* _TASK INSTRUCTIONS_
Will you write out all the entries below exactly?

* _Excerpts from a dataset_
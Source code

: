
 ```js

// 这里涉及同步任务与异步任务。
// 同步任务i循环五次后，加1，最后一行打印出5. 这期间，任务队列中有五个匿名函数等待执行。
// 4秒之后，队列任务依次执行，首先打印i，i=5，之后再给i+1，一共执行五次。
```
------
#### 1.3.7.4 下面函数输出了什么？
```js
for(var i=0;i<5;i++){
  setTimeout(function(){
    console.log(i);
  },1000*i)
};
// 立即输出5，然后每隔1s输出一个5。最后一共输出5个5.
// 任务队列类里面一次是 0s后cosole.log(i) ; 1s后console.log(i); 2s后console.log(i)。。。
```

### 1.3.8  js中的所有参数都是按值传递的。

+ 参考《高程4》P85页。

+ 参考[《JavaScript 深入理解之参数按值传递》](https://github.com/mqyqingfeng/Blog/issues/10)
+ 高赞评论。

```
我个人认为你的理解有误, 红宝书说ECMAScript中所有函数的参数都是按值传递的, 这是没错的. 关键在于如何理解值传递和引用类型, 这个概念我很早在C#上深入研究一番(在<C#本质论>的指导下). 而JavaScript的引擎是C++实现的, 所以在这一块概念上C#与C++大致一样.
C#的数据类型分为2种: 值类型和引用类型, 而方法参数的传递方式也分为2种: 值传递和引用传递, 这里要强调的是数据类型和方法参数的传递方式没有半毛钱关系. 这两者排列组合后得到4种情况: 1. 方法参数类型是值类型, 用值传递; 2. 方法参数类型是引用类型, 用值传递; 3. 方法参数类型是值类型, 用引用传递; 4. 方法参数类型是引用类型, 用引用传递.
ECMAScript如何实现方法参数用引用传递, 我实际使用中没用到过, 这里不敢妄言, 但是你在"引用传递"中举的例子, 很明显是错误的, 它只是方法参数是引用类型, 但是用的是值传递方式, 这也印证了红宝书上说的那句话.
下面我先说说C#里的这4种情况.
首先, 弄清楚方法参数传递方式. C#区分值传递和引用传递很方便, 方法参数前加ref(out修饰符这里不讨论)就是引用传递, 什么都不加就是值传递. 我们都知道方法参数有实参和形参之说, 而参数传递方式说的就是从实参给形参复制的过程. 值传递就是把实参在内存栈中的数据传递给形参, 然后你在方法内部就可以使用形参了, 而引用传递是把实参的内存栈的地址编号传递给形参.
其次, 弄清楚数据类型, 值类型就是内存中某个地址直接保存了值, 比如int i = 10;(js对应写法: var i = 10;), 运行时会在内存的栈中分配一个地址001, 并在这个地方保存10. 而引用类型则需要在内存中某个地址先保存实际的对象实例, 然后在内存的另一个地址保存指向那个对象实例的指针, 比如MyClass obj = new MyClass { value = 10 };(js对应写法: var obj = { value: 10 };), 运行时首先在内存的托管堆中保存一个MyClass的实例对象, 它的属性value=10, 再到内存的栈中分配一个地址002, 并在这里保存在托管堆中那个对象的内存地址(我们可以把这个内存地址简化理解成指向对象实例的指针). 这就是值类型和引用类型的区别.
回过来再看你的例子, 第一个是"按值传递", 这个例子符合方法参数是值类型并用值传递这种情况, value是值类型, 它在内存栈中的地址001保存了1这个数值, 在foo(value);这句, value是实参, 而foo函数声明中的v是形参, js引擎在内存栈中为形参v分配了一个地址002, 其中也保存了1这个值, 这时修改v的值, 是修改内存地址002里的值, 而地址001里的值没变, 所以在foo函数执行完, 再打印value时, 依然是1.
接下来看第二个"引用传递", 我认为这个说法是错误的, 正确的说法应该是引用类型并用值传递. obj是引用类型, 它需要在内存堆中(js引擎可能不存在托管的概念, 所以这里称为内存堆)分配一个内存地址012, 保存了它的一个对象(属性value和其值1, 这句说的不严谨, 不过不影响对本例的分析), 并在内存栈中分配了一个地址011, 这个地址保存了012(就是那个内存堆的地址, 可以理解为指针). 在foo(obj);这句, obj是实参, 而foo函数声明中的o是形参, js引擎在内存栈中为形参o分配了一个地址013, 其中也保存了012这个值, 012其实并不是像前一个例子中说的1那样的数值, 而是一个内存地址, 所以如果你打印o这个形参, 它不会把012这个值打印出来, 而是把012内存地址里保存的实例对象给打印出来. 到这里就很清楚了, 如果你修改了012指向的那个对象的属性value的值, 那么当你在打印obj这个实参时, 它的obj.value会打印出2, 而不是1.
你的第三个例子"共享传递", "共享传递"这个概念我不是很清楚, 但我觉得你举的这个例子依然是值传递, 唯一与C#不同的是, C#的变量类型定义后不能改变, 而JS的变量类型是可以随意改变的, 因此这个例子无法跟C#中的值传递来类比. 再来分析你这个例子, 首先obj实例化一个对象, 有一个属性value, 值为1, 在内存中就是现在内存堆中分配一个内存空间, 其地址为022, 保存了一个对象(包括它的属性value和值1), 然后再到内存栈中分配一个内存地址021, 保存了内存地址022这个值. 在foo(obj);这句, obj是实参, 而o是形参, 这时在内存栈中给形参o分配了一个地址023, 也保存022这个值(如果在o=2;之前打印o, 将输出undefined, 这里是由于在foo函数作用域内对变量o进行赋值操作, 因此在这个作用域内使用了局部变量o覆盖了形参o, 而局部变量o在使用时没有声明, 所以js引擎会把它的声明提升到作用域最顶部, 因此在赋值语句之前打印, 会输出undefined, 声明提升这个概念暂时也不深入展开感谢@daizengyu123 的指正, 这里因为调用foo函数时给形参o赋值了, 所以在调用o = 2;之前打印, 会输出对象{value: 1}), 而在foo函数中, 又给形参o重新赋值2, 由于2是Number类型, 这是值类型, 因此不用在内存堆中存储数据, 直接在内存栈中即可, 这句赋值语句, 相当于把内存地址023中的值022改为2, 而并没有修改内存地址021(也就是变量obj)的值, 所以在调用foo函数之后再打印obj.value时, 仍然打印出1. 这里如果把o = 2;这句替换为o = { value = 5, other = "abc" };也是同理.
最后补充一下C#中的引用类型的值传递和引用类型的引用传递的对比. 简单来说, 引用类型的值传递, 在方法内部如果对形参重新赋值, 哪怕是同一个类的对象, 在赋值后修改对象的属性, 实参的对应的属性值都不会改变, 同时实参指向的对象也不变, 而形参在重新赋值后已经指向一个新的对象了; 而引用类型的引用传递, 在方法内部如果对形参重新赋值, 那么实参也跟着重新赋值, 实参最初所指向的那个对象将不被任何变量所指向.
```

* _RESPONSE TO THE TASK_
Source code

:
 ```js

// 这里涉及同步任务与异步任务。
// 同步任务i循环五次后，加1，最后一行打印出5. 这期间，任务队列中有五个匿名函数等待执行。
// 4秒之后，队列任务依次执行，首先打印i，i=5，之后再给i+1，一共执行五次。
```
------
#### 1.3.7.4 下面函数输出了什么？
```js
for(var i=0;i<5;i++){
  setTimeout(function(){
    console.log(i);
  },1000*i)
};
// 立即输出5，然后每隔1s输出一个5。最后一共输出5个5.
// 任务队列类里面一次是 0s后cosole.log(i) ; 1s后console.log(i); 2s后console.log(i)。。。
```

### 1.3.8  js中的所有参数都是按值传递的。

+ 参考《高程4》P85页。

+ 参考[《JavaScript 深入理解之参数按值传递》](https://github.com/mqyqingfeng/Blog/issues/10)
+ 高赞评论。

```
我个人认为你的理解有误, 红宝书说ECMAScript中所有函数的参数都是按值传递的, 这是没错的. 关键在于如何理解值传递和引用类型, 这个概念我很早在C#上深入研究一番(在<C#本质论>的指导下). 而JavaScript的引擎是C++实现的, 所以在这一块概念上C#与C++大致一样.
C#的数据类型分为2种: 值类型和引用类型, 而方法参数的传递方式也分为2种: 值传递和引用传递, 这里要强调的是数据类型和方法参数的传递方式没有半毛钱关系. 这两者排列组合后得到4种情况: 1. 方法参数类型是值类型, 用值传递; 2. 方法参数类型是引用类型, 用值传递; 3. 方法参数类型是值类型, 用引用传递; 4. 方法参数类型是引用类型, 用引用传递.
ECMAScript如何实现方法参数用引用传递, 我实际使用中没用到过, 这里不敢妄言, 但是你在"引用传递"中举的例子, 很明显是错误的, 它只是方法参数是引用类型, 但是用的是值传递方式, 这也印证了红宝书上说的那句话.
下面我先说说C#里的这4种情况.
首先, 弄清楚方法参数传递方式. C#区分值传递和引用传递很方便, 方法参数前加ref(out修饰符这里不讨论)就是引用传递, 什么都不加就是值传递. 我们都知道方法参数有实参和形参之说, 而参数传递方式说的就是从实参给形参复制的过程. 值传递就是把实参在内存栈中的数据传递给形参, 然后你在方法内部就可以使用形参了, 而引用传递是把实参的内存栈的地址编号传递给形参.
其次, 弄清楚数据类型, 值类型就是内存中某个地址直接保存了值, 比如int i = 10;(js对应写法: var i = 10;), 运行时会在内存的栈中分配一个地址001, 并在这个地方保存10. 而引用类型则需要在内存中某个地址先保存实际的对象实例, 然后在内存的另一个地址保存指向那个对象实例的指针, 比如MyClass obj = new MyClass { value = 10 };(js对应写法: var obj = { value: 10 };), 运行时首先在内存的托管堆中保存一个MyClass的实例对象, 它的属性value=10, 再到内存的栈中分配一个地址002, 并在这里保存在托管堆中那个对象的内存地址(我们可以把这个内存地址简化理解成指向对象实例的指针). 这就是值类型和引用类型的区别.
回过来再看你的例子, 第一个是"按值传递", 这个例子符合方法参数是值类型并用值传递这种情况, value是值类型, 它在内存栈中的地址001保存了1这个数值, 在foo(value);这句, value是实参, 而foo函数声明中的v是形参, js引擎在内存栈中为形参v分配了一个地址002, 其中也保存了1这个值, 这时修改v的值, 是修改内存地址002里的值, 而地址001里的值没变, 所以在foo函数执行完, 再打印value时, 依然是1.
接下来看第二个"引用传递", 我认为这个说法是错误的, 正确的说法应该是引用类型并用值传递. obj是引用类型, 它需要在内存堆中(js引擎可能不存在托管的概念, 所以这里称为内存堆)分配一个内存地址012, 保存了它的一个对象(属性value和其值1, 这句说的不严谨, 不过不影响对本例的分析), 并在内存栈中分配了一个地址011, 这个地址保存了012(就是那个内存堆的地址, 可以理解为指针). 在foo(obj);这句, obj是实参, 而foo函数声明中的o是形参, js引擎在内存栈中为形参o分配了一个地址013, 其中也保存了012这个值, 012其实并不是像前一个例子中说的1那样的数值, 而是一个内存地址, 所以如果你打印o这个形参, 它不会把012这个值打印出来, 而是把012内存地址里保存的实例对象给打印出来. 到这里就很清楚了, 如果你修改了012指向的那个对象的属性value的值, 那么当你在打印obj这个实参时, 它的obj.value会打印出2, 而不是1.
你的第三个例子"共享传递", "共享传递"这个概念我不是很清楚, 但我觉得你举的这个例子依然是值传递, 唯一与C#不同的是, C#的变量类型定义后不能改变, 而JS的变量类型是可以随意改变的, 因此这个例子无法跟C#中的值传递来类比. 再来分析你这个例子, 首先obj实例化一个对象, 有一个属性value, 值为1, 在内存中就是现在内存堆中分配一个内存空间, 其地址为022, 保存了一个对象(包括它的属性value和值1), 然后再到内存栈中分配一个内存地址021, 保存了内存地址022这个值. 在foo(obj);这句, obj是实参, 而o是形参, 这时在内存栈中给形参o分配了一个地址023, 也保存022这个值(如果在o=2;之前打印o, 将输出undefined, 这里是由于在foo函数作用域内对变量o进行赋值操作, 因此在这个作用域内使用了局部变量o覆盖了形参o, 而局部变量o在使用时没有声明, 所以js引擎会把它的声明提升到作用域最顶部, 因此在赋值语句之前打印, 会输出undefined, 声明提升这个概念暂时也不深入展开感谢@daizengyu123 的指正, 这里因为调用foo函数时给形参o赋值了, 所以在调用o = 2;之前打印, 会输出对象{value: 1}), 而在foo函数中, 又给形参o重新赋值2, 由于2是Number类型, 这是值类型, 因此不用在内存堆中存储数据, 直接在内存栈中即可, 这句赋值语句, 相当于把内存地址023中的值022改为2, 而并没有修改内存地址021(也就是变量obj)的值, 所以在调用foo函数之后再打印obj.value时, 仍然打印出1. 这里如果把o = 2;这句替换为o = { value = 5, other = "abc" };也是同理.
最后补充一下C#中的引用类型的值传递和引用类型的引用传递的对比. 简单来说, 引用类型的值传递, 在方法内部如果对形参重新赋值, 哪怕是同一个类的对象, 在赋值后修改对象的属性, 实参的对应的属性值都不会改变, 同时实参指向的对象也不变, 而形参在重新赋值后已经指向一个新的对象了; 而引用类型的引用传递, 在方法内部如果对形参重新赋值, 那么实参也跟着重新赋值, 实参最初所指向的那个对象将不被任何变量所指向.
```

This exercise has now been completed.